Werdohl – Diese Meldung stand auch vor rund acht Wochen auf dem Meldeempfänger der Einsatzkräfte. Damals brannte eine Produktionshalle fast komplett aus, weil sich das Feuer rasend schnell vom Härteofen auf die Lüftungsanlage und dann auf das Gebäude ausgebreitet hatte.

So eilten 18 Kameraden auch am frühen Donnerstagmorgen wieder nach Dresel. „Der erste bange Gedanke bei der Einsatzmeldung war: ,Nicht schon wieder’“, berichtet Torsten Sommer, stellvertretender Zugführer des Löschzugs Stadtmitte. „Wir sind mit einem sehr angespannten Gefühl dorthin ausgerückt. Der letzte Großeinsatz war sofort präsent.“

Vor Ort stellte sich heraus, dass es in der Firma tatsächlich zu einem Zwischenfall an einem Härteofen gekommen war. „Durch einen technischen Defekt war Ölnebel im Auslassbereich des Ofens in Brand geraten“, erklärt Sommer. Dieses Mal sei es den Mitarbeitern allerdings gelungen, den Brand zu löschen, bevor er sich weiter ausbreiten konnte. Das Feuer war schon aus, als die Wehrkräfte eintrafen, sodass diesmal keine Maßnahmen zur Brandbekämpfung eingeleitet werden mussten.

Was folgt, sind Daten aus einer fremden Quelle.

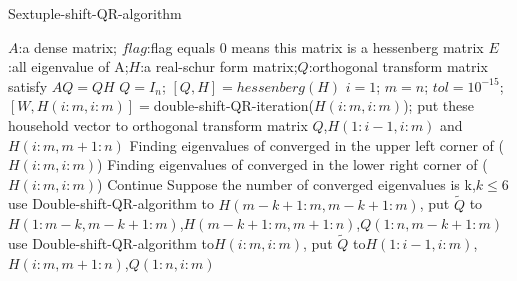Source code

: \renewcommand{\algorithmicrequire}{\textbf{Input:}}
\renewcommand{\algorithmicensure}{\textbf{Output:}}
\begin{breakablealgorithm}
  \caption{Sextuple-shift-QR-algorithm}
  \label{alg::Sextuple-shift-QR-algorithm}
  \begin{algorithmic}[1]
  \Require $A$:a dense matrix; $flag$:flag equals 0 means this matrix is a hessenberg matrix
  \Ensure $E$:all eigenvalue of A;$H$:a real-schur form matrix;$Q$:orthogonal transform matrix satisfy \(AQ=QH\)
  \State\(Q={I_n}\);
    \State\([Q,H]=hessenberg(H)\)
  \EndIf
  \State\(i=1\);
  \State\(m=n\);
  \State\(tol={10^{-15}}\);
  \State\([W,H(i:m,i:m)]=\)double-shift-QR-iteration(\(H(i:m,i:m)\));
  \State put these household vector to orthogonal transform matrix $Q$,\(H(1:i-1,i:m)\) and \(H(i:m,m+1:n)\)
  \State Finding eigenvalues of converged in the upper left corner of (\(H(i:m,i:m)\))
  \State Finding eigenvalues of converged in the lower right corner of (\(H(i:m,i:m)\))
    \State Continue
  \EndIf
  \State Suppose the number of converged eigenvalues is k,\(k\le6\)
  \State use Double-shift-QR-algorithm to \(H(m-k+1:m,m-k+1:m)\), put \(\widetilde Q\) to \(H(1:m-k,m-k+1:m)\),\(H(m-k+1:m,m+1:n)\),\(Q(1:n,m-k+1:m)\)
  \EndWhile
    \State use Double-shift-QR-algorithm to\(H(i:m,i:m)\), put \(\widetilde Q\) to\(H(1:i-1,i:m)\),\(H(i:m,m+1:n)\),\(Q(1:n,i:m)\)
  \EndIf
  \end{algorithmic}
\end{breakablealgorithm}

Das bestätigte am Donnerstagmorgen auch Geschäftsführer Ulrich Kirchhoff: Ein Mitarbeiter habe den Brand sofort mit einem CO2-Löscher ersticken können. „Es ist kein Schaden entstanden“, sagte Kirchhoff. Zur Sicherheit hatte man dennoch sofort die Feuerwehr alarmiert, um einen Vorfall wie im Juli unbedingt zu vermeiden. Der Notruf sollte sich auch als richtig herausstellen, denn die Feuerwehr konnte nicht ausschließen, dass es zu einer Rückzündung am Ofen kommt, durch die der Brand wieder angefacht worden wäre, berichtet Sommer. „Wir haben den Ofen daher vorübergehend abgeschaltet und den heißen Auslassbereich mit CO2 heruntergekühlt.“ Die Kameraden waren etwa zweieinhalb Stunden vor Ort. Bevor die Einsatzstelle dem Firmeninhaber wieder übergeben werden konnte, wurde die Halle noch gelüftet, um sie vom Brandrauch zu befreien.

In Härtereien kommt es öfter zu kleineren Bränden, denn beim Härten von Stahl werden die Werkstücke auf Temperaturen von bis zu 900 Grad Celsius erhitzt und zum Abkühlen in Ölbäder getaucht. Dieser Vorgang beinhaltet zahlreiche Brandrisiken.

Nach dem Großbrand in der Nacht zum 24. Juli, bei dem Sachschaden in annähernd siebenstelliger Höhe entstanden und eine Produktionshalle weitgehend zerstört worden war, sind bei der Firma Kirchhoff die Planungen für einen Wiederaufbau nach Worten des Geschäftsführers „in vollem Gange“. Ob die abgebrannte Halle tatsächlich komplett neu gebaut werden muss, oder ob sie zumindest in Teilen erhalten werden kann, sei aber noch nicht endgültig entschieden, sagte Ulrich Kirchhoff.

So oder so werde der Wiederaufbau mehr als ein Jahr dauern, schätzt Ulrich Kirchhoff. Wann die Produktion dort wieder aufgenommen werden könne, sei demnach völlig offen. Immerhin habe das Unternehmen aber eine bisherige Lagerhalle umfunktionieren und dort Produktionsanlagen aufstellen können. So könne ein Teil der Produktion jetzt an diesem Ausweichstandort stattfinden.